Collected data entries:
● ● ● ● ● ● ●

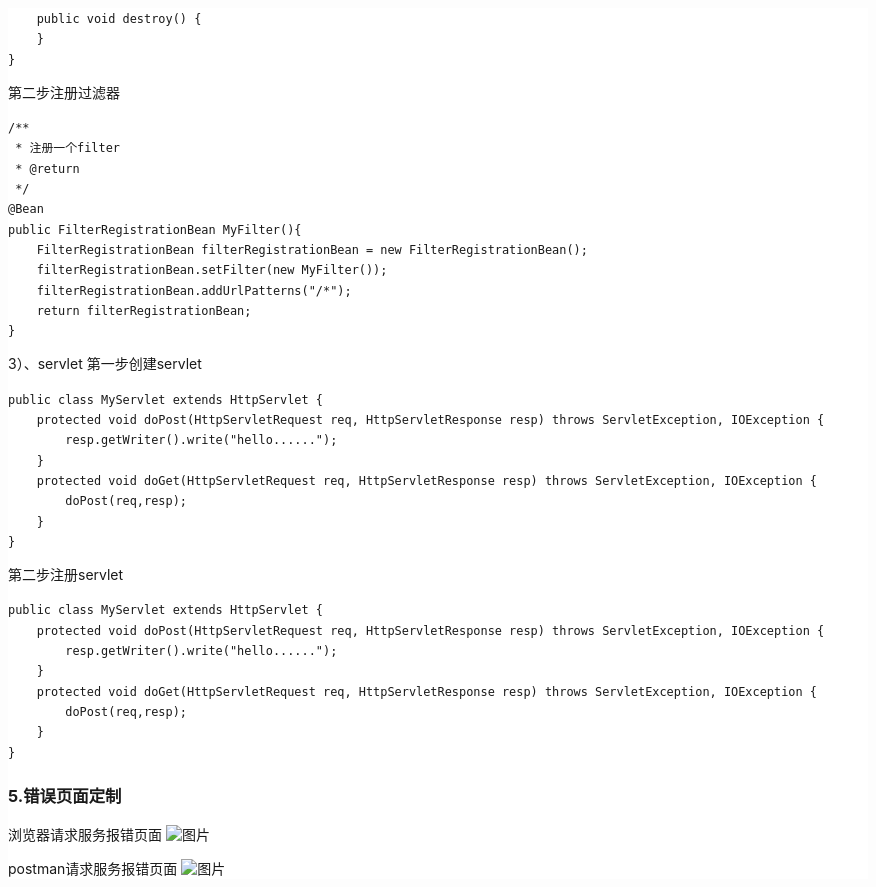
 ```
    public void destroy() {
    }
}
```
第二步注册过滤器
```
/**
 * 注册一个filter
 * @return
 */
@Bean
public FilterRegistrationBean MyFilter(){
    FilterRegistrationBean filterRegistrationBean = new FilterRegistrationBean();
    filterRegistrationBean.setFilter(new MyFilter());
    filterRegistrationBean.addUrlPatterns("/*");
    return filterRegistrationBean;
}
```

3）、servlet
第一步创建servlet
```
public class MyServlet extends HttpServlet {
    protected void doPost(HttpServletRequest req, HttpServletResponse resp) throws ServletException, IOException {
        resp.getWriter().write("hello......");
    }
    protected void doGet(HttpServletRequest req, HttpServletResponse resp) throws ServletException, IOException {
        doPost(req,resp);
    }
}
```
第二步注册servlet
```
public class MyServlet extends HttpServlet {
    protected void doPost(HttpServletRequest req, HttpServletResponse resp) throws ServletException, IOException {
        resp.getWriter().write("hello......");
    }
    protected void doGet(HttpServletRequest req, HttpServletResponse resp) throws ServletException, IOException {
        doPost(req,resp);
    }
}
```

### **5.错误页面定制**
浏览器请求服务报错页面
![图片](https://github.com/Andachui/img-storage/blob/master/char3/%E6%B5%8F%E8%A7%88%E5%99%A8%E6%8A%A5%E9%94%99.PNG?raw=true)

postman请求服务报错页面
![图片](https://github.com/Andachui/img-storage/blob/master/char3/postman%E6%8A%A5%E9%94%99.PNG?raw=true)
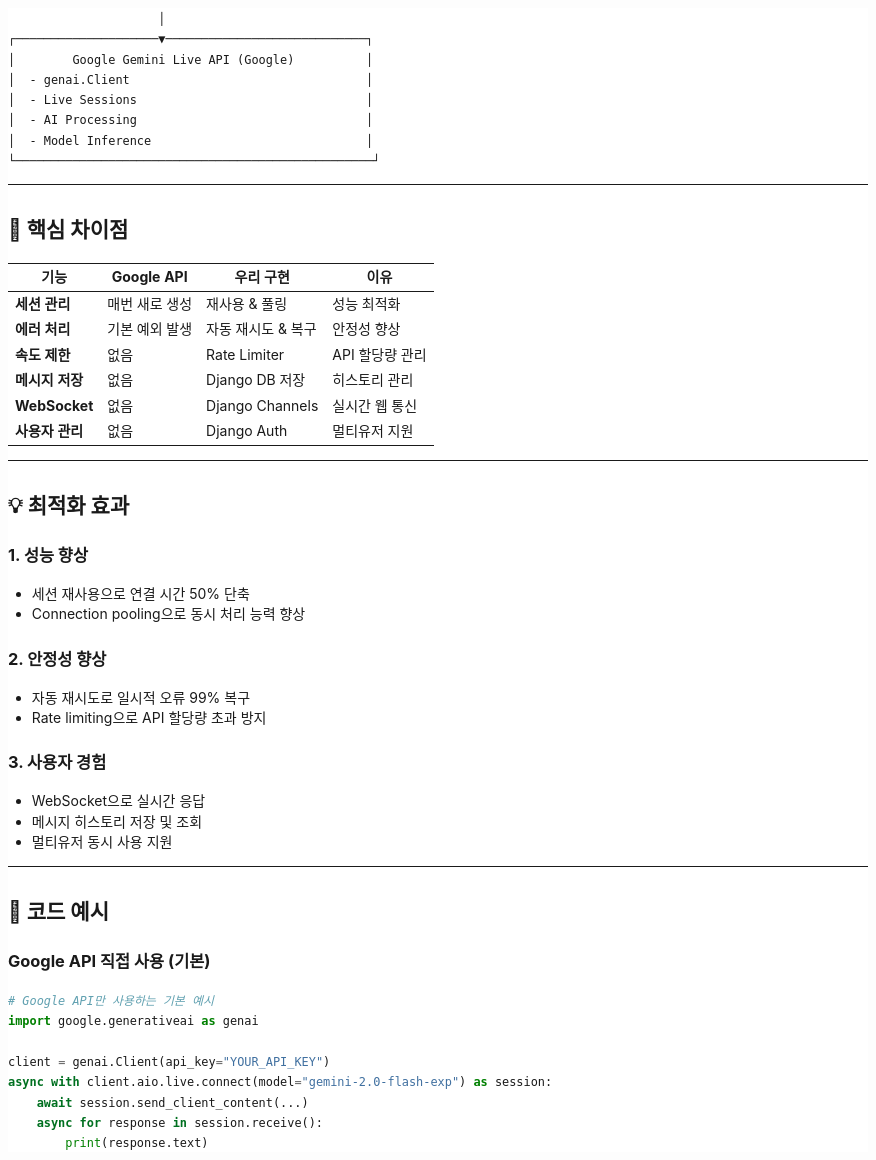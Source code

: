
 ```
                     │
┌────────────────────▼────────────────────────────┐
│        Google Gemini Live API (Google)          │
│  - genai.Client                                 │
│  - Live Sessions                                │
│  - AI Processing                                │
│  - Model Inference                              │
└──────────────────────────────────────────────────┘
```

---

## 🎯 핵심 차이점

| 기능 | Google API | 우리 구현 | 이유 |
|------|-----------|----------|------|
| **세션 관리** | 매번 새로 생성 | 재사용 & 풀링 | 성능 최적화 |
| **에러 처리** | 기본 예외 발생 | 자동 재시도 & 복구 | 안정성 향상 |
| **속도 제한** | 없음 | Rate Limiter | API 할당량 관리 |
| **메시지 저장** | 없음 | Django DB 저장 | 히스토리 관리 |
| **WebSocket** | 없음 | Django Channels | 실시간 웹 통신 |
| **사용자 관리** | 없음 | Django Auth | 멀티유저 지원 |

---

## 💡 최적화 효과

### 1. **성능 향상**
- 세션 재사용으로 연결 시간 50% 단축
- Connection pooling으로 동시 처리 능력 향상

### 2. **안정성 향상**
- 자동 재시도로 일시적 오류 99% 복구
- Rate limiting으로 API 할당량 초과 방지

### 3. **사용자 경험**
- WebSocket으로 실시간 응답
- 메시지 히스토리 저장 및 조회
- 멀티유저 동시 사용 지원

---

## 📝 코드 예시

### Google API 직접 사용 (기본)
```python
# Google API만 사용하는 기본 예시
import google.generativeai as genai

client = genai.Client(api_key="YOUR_API_KEY")
async with client.aio.live.connect(model="gemini-2.0-flash-exp") as session:
    await session.send_client_content(...)
    async for response in session.receive():
        print(response.text)
```
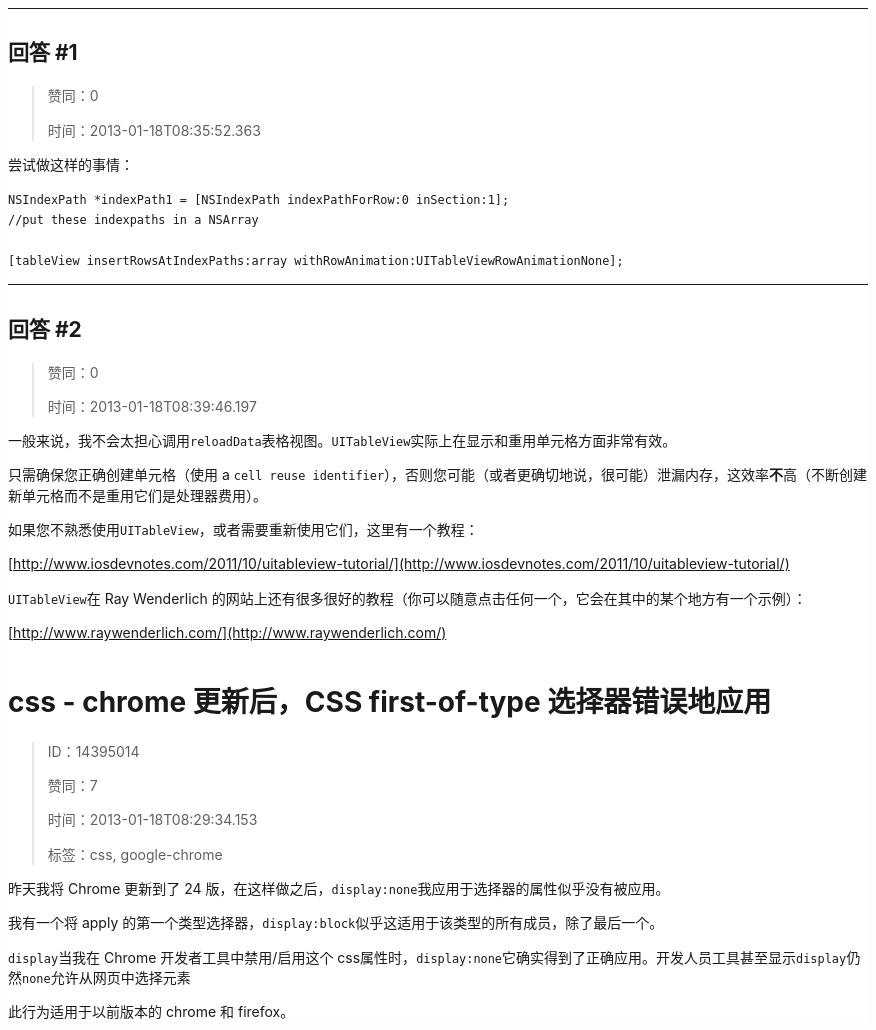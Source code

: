 * * *

## 回答 #1

> 赞同：0
> 
> 时间：2013-01-18T08:35:52.363

尝试做这样的事情：

```
NSIndexPath *indexPath1 = [NSIndexPath indexPathForRow:0 inSection:1];    
//put these indexpaths in a NSArray

[tableView insertRowsAtIndexPaths:array withRowAnimation:UITableViewRowAnimationNone]; 
```

* * *

## 回答 #2

> 赞同：0
> 
> 时间：2013-01-18T08:39:46.197

一般来说，我不会太担心调用`reloadData`表格视图。`UITableView`实际上在显示和重用单元格方面非常有效。

只需确保您正确创建单元格（使用 a `cell reuse identifier`），否则您可能（或者更确切地说，很可能）泄漏内存，这效率**不**高（不断创建新单元格而不是重用它们是处理器费用）。

如果您不熟悉使用`UITableView`，或者需要重新使用它们，这里有一个教程：

[http://www.iosdevnotes.com/2011/10/uitableview-tutorial/](http://www.iosdevnotes.com/2011/10/uitableview-tutorial/)

`UITableView`在 Ray Wenderlich 的网站上还有很多很好的教程（你可以随意点击任何一个，它会在其中的某个地方有一个示例）：

[http://www.raywenderlich.com/](http://www.raywenderlich.com/)

# css - chrome 更新后，CSS first-of-type 选择器错误地应用

> ID：14395014
> 
> 赞同：7
> 
> 时间：2013-01-18T08:29:34.153
> 
> 标签：css, google-chrome

昨天我将 Chrome 更新到了 24 版，在这样做之后，`display:none`我应用于选择器的属性似乎没有被应用。

我有一个将 apply 的第一个类型选择器，`display:block`似乎这适用于该类型的所有成员，除了最后一个。

`display`当我在 Chrome 开发者工具中禁用/启用这个 css属性时，`display:none`它确实得到了正确应用。开发人员工具甚至显示`display`仍然`none`允许从网页中选择元素

此行为适用于以前版本的 chrome 和 firefox。
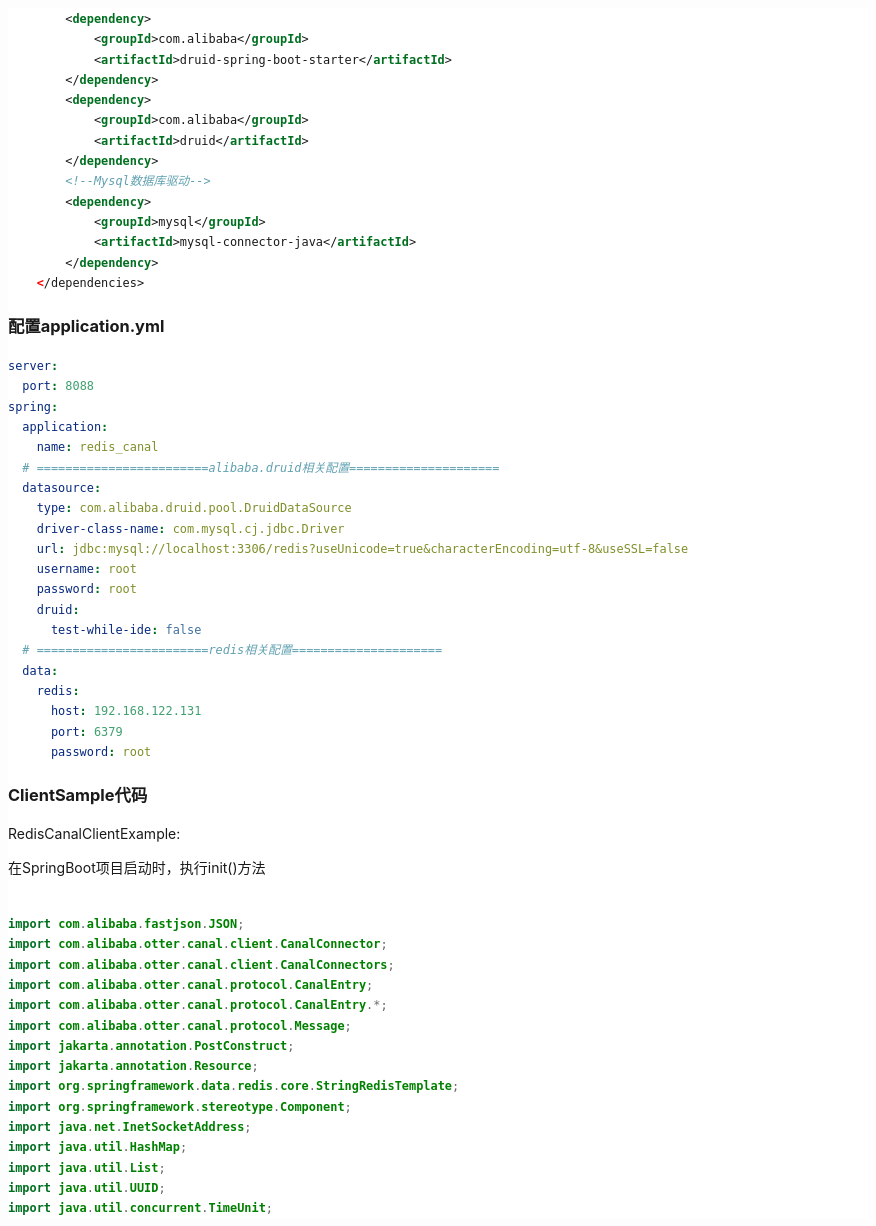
 ```xml
        <dependency>
            <groupId>com.alibaba</groupId>
            <artifactId>druid-spring-boot-starter</artifactId>
        </dependency>
        <dependency>
            <groupId>com.alibaba</groupId>
            <artifactId>druid</artifactId>
        </dependency>
        <!--Mysql数据库驱动-->
        <dependency>
            <groupId>mysql</groupId>
            <artifactId>mysql-connector-java</artifactId>
        </dependency>
    </dependencies>
```

### 配置application.yml

```yaml
server:
  port: 8088
spring:
  application:
    name: redis_canal
  # ========================alibaba.druid相关配置=====================
  datasource:
    type: com.alibaba.druid.pool.DruidDataSource
    driver-class-name: com.mysql.cj.jdbc.Driver
    url: jdbc:mysql://localhost:3306/redis?useUnicode=true&characterEncoding=utf-8&useSSL=false
    username: root
    password: root
    druid:
      test-while-ide: false
  # ========================redis相关配置=====================
  data:
    redis:
      host: 192.168.122.131
      port: 6379
      password: root
```

### ClientSample代码

RedisCanalClientExample: 

在SpringBoot项目启动时，执行init()方法

```java

import com.alibaba.fastjson.JSON;
import com.alibaba.otter.canal.client.CanalConnector;
import com.alibaba.otter.canal.client.CanalConnectors;
import com.alibaba.otter.canal.protocol.CanalEntry;
import com.alibaba.otter.canal.protocol.CanalEntry.*;
import com.alibaba.otter.canal.protocol.Message;
import jakarta.annotation.PostConstruct;
import jakarta.annotation.Resource;
import org.springframework.data.redis.core.StringRedisTemplate;
import org.springframework.stereotype.Component;
import java.net.InetSocketAddress;
import java.util.HashMap;
import java.util.List;
import java.util.UUID;
import java.util.concurrent.TimeUnit;

```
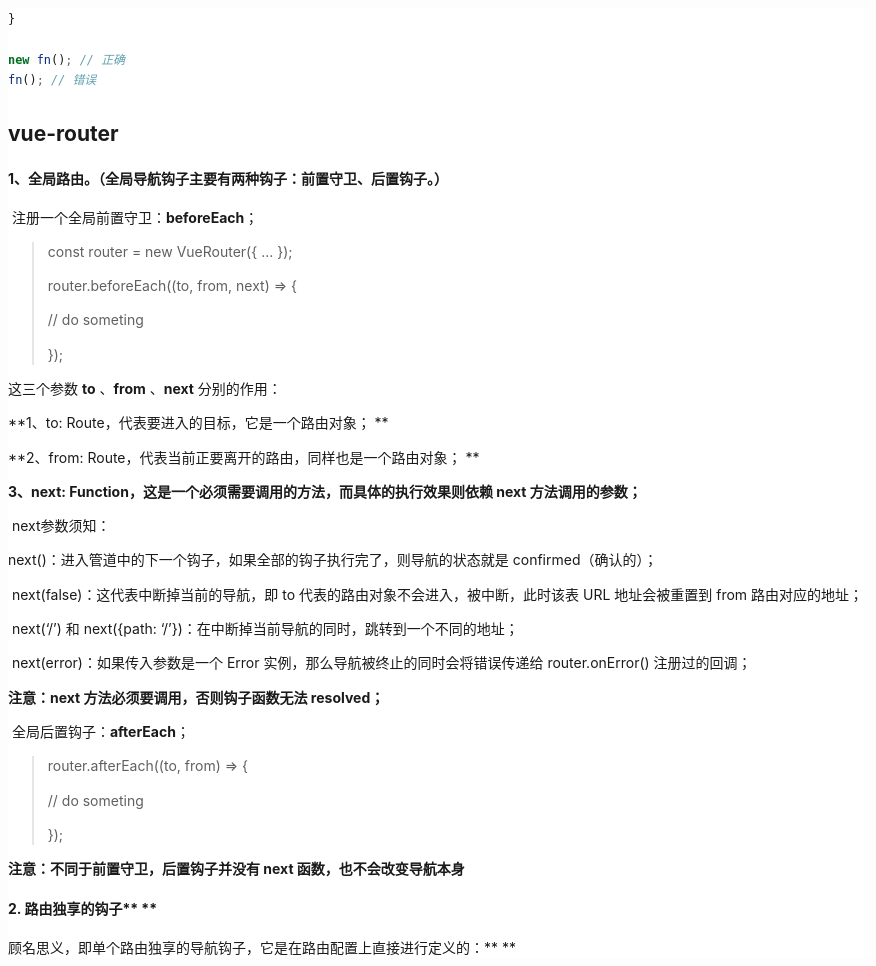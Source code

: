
 ```js
}

new fn(); // 正确
fn(); // 错误
```



## vue-router

####   **1、全局路由。**（全局导航钩子主要有两种钩子：前置守卫、后置钩子。）

​    注册一个全局前置守卫：**beforeEach**；

> const router = new VueRouter({ ... });
>
> router.beforeEach((to, from, next) => {
>
>    // do someting
>
> });

这三个参数 **to** 、**from** 、**next** 分别的作用：

  **1、to: Route，代表要进入的目标，它是一个路由对象；
**

  **2、from: Route，代表当前正要离开的路由，同样也是一个路由对象；
**

  **3、next: Function，这是一个必须需要调用的方法，而具体的执行效果则依赖 next 方法调用的参数；**

​    next参数须知：

​      next()：进入管道中的下一个钩子，如果全部的钩子执行完了，则导航的状态就是 confirmed（确认的）；

​      next(false)：这代表中断掉当前的导航，即 to 代表的路由对象不会进入，被中断，此时该表 URL 地址会被重置到 from 路由对应的地址；

​      next(‘/’) 和 next({path: ‘/’})：在中断掉当前导航的同时，跳转到一个不同的地址；

​      next(error)：如果传入参数是一个 Error 实例，那么导航被终止的同时会将错误传递给 router.onError() 注册过的回调；

**注意：next 方法必须要调用，否则钩子函数无法 resolved；**

​    全局后置钩子：**afterEach**；

> router.afterEach((to, from) => {
>
>    // do someting
>
> });

**注意：不同于前置守卫，后置钩子并没有 next 函数，也不会改变导航本身**

####   **2. 路由独享的钩子**** **

  顾名思义，即单个路由独享的导航钩子，它是在路由配置上直接进行定义的：**
**
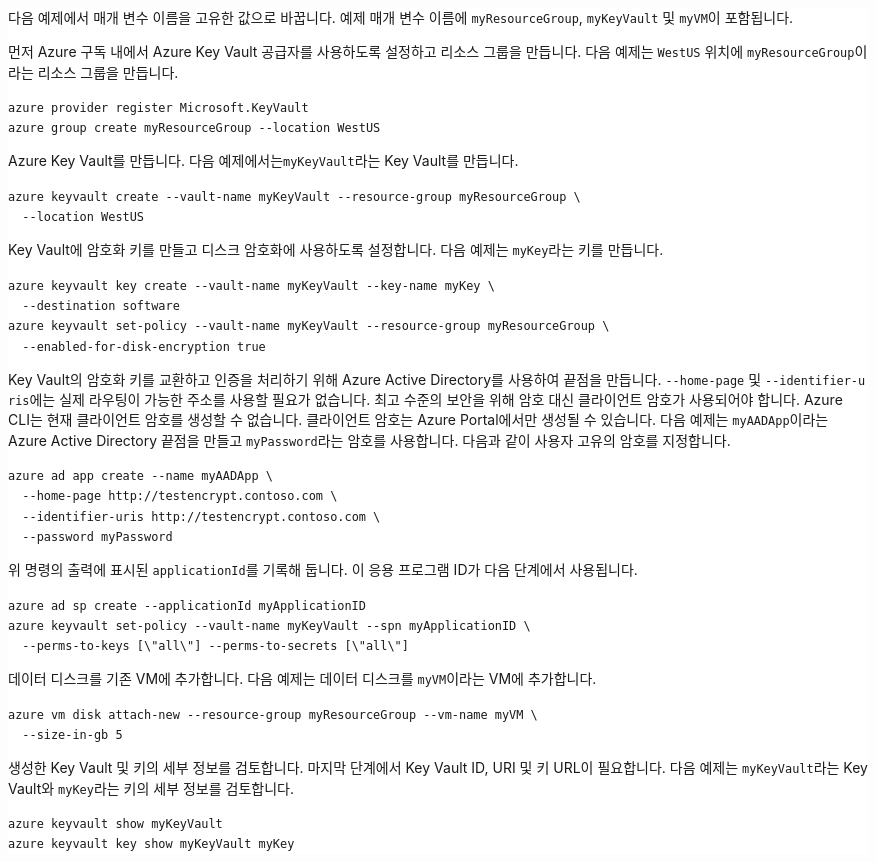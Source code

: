 다음 예제에서 매개 변수 이름을 고유한 값으로 바꿉니다. 예제 매개 변수 이름에 `myResourceGroup`, `myKeyVault` 및 `myVM`이 포함됩니다.

먼저 Azure 구독 내에서 Azure Key Vault 공급자를 사용하도록 설정하고 리소스 그룹을 만듭니다. 다음 예제는 `WestUS` 위치에 `myResourceGroup`이라는 리소스 그룹을 만듭니다.

```azurecli
azure provider register Microsoft.KeyVault
azure group create myResourceGroup --location WestUS
```

Azure Key Vault를 만듭니다. 다음 예제에서는`myKeyVault`라는 Key Vault를 만듭니다.

```azurecli
azure keyvault create --vault-name myKeyVault --resource-group myResourceGroup \
  --location WestUS
```

Key Vault에 암호화 키를 만들고 디스크 암호화에 사용하도록 설정합니다. 다음 예제는 `myKey`라는 키를 만듭니다.

```azurecli
azure keyvault key create --vault-name myKeyVault --key-name myKey \
  --destination software
azure keyvault set-policy --vault-name myKeyVault --resource-group myResourceGroup \
  --enabled-for-disk-encryption true
```

Key Vault의 암호화 키를 교환하고 인증을 처리하기 위해 Azure Active Directory를 사용하여 끝점을 만듭니다. `--home-page` 및 `--identifier-uris`에는 실제 라우팅이 가능한 주소를 사용할 필요가 없습니다. 최고 수준의 보안을 위해 암호 대신 클라이언트 암호가 사용되어야 합니다. Azure CLI는 현재 클라이언트 암호를 생성할 수 없습니다. 클라이언트 암호는 Azure Portal에서만 생성될 수 있습니다. 다음 예제는 `myAADApp`이라는 Azure Active Directory 끝점을 만들고 `myPassword`라는 암호를 사용합니다. 다음과 같이 사용자 고유의 암호를 지정합니다.

```azurecli
azure ad app create --name myAADApp \
  --home-page http://testencrypt.contoso.com \
  --identifier-uris http://testencrypt.contoso.com \
  --password myPassword
```

위 명령의 출력에 표시된 `applicationId`를 기록해 둡니다. 이 응용 프로그램 ID가 다음 단계에서 사용됩니다.

```azurecli
azure ad sp create --applicationId myApplicationID
azure keyvault set-policy --vault-name myKeyVault --spn myApplicationID \
  --perms-to-keys [\"all\"] --perms-to-secrets [\"all\"]
```

데이터 디스크를 기존 VM에 추가합니다. 다음 예제는 데이터 디스크를 `myVM`이라는 VM에 추가합니다.

```azurecli
azure vm disk attach-new --resource-group myResourceGroup --vm-name myVM \
  --size-in-gb 5
```

생성한 Key Vault 및 키의 세부 정보를 검토합니다. 마지막 단계에서 Key Vault ID, URI 및 키 URL이 필요합니다. 다음 예제는 `myKeyVault`라는 Key Vault와 `myKey`라는 키의 세부 정보를 검토합니다.

```azurecli
azure keyvault show myKeyVault
azure keyvault key show myKeyVault myKey
```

● ● ● ● ● ● ●

▶ **What is expected**
The reply should consist solely of the lines above from the one that has "복구 | 안정성 향상 |" through the one that has "### 1. **성능 향상**", reproduced exactly.

▶ **Result**
| **에러 처리** | 기본 예외 발생 | 자동 재시도 & 복구 | 안정성 향상 |
| **속도 제한** | 없음 | Rate Limiter | API 할당량 관리 |
| **메시지 저장** | 없음 | Django DB 저장 | 히스토리 관리 |
| **WebSocket** | 없음 | Django Channels | 실시간 웹 통신 |
| **사용자 관리** | 없음 | Django Auth | 멀티유저 지원 |

---

## 💡 최적화 효과

### 1. **성능 향상**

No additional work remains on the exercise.